-- Exercise description --
In the material below, find each line holding the string "Intelligence" and copy it.

-- Records to process --
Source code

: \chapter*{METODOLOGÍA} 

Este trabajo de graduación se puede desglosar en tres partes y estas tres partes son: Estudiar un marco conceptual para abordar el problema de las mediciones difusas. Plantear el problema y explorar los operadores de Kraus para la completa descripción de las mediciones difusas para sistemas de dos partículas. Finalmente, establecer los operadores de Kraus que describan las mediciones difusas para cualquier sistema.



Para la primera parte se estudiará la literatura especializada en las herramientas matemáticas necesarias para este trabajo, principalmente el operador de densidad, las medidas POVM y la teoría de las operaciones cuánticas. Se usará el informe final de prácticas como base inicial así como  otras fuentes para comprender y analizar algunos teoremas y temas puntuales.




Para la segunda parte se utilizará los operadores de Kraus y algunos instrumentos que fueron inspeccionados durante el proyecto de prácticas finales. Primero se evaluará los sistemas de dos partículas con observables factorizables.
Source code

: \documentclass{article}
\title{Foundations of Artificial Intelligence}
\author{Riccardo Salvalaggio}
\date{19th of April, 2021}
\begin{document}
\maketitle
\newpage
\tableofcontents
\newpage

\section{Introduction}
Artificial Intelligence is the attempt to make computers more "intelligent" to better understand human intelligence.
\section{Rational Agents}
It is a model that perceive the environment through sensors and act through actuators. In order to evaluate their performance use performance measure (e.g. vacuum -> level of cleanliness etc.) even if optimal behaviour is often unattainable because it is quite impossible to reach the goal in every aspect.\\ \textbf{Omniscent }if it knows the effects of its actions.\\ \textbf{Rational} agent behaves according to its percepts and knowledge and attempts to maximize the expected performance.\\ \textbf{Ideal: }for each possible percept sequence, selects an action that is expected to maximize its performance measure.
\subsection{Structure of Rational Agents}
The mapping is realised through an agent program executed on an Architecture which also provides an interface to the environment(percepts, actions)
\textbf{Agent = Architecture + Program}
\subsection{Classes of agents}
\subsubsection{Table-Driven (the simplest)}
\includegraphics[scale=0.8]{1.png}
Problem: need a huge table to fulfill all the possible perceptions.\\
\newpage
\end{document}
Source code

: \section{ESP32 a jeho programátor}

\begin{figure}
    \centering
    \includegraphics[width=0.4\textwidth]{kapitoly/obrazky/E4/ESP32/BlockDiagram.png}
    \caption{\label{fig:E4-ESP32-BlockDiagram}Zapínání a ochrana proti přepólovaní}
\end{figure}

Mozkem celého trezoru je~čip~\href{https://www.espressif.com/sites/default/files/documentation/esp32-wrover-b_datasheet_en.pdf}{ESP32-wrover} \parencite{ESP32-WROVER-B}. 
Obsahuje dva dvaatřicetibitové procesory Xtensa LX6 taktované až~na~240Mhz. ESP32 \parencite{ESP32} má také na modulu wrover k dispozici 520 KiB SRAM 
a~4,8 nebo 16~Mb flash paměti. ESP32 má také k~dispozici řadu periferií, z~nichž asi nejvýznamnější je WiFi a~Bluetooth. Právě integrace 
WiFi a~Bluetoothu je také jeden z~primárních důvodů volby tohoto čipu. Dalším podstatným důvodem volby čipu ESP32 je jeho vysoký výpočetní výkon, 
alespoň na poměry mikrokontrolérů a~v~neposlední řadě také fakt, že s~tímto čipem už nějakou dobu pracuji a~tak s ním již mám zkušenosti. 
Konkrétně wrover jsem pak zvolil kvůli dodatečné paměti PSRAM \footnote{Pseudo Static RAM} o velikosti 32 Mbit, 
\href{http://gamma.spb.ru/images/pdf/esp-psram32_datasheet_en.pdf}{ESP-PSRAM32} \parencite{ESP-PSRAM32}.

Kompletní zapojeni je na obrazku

-- Solved exercise --
\title{Foundations of Artificial Intelligence}
Artificial Intelligence is the attempt to make computers more "intelligent" to better understand human intelligence.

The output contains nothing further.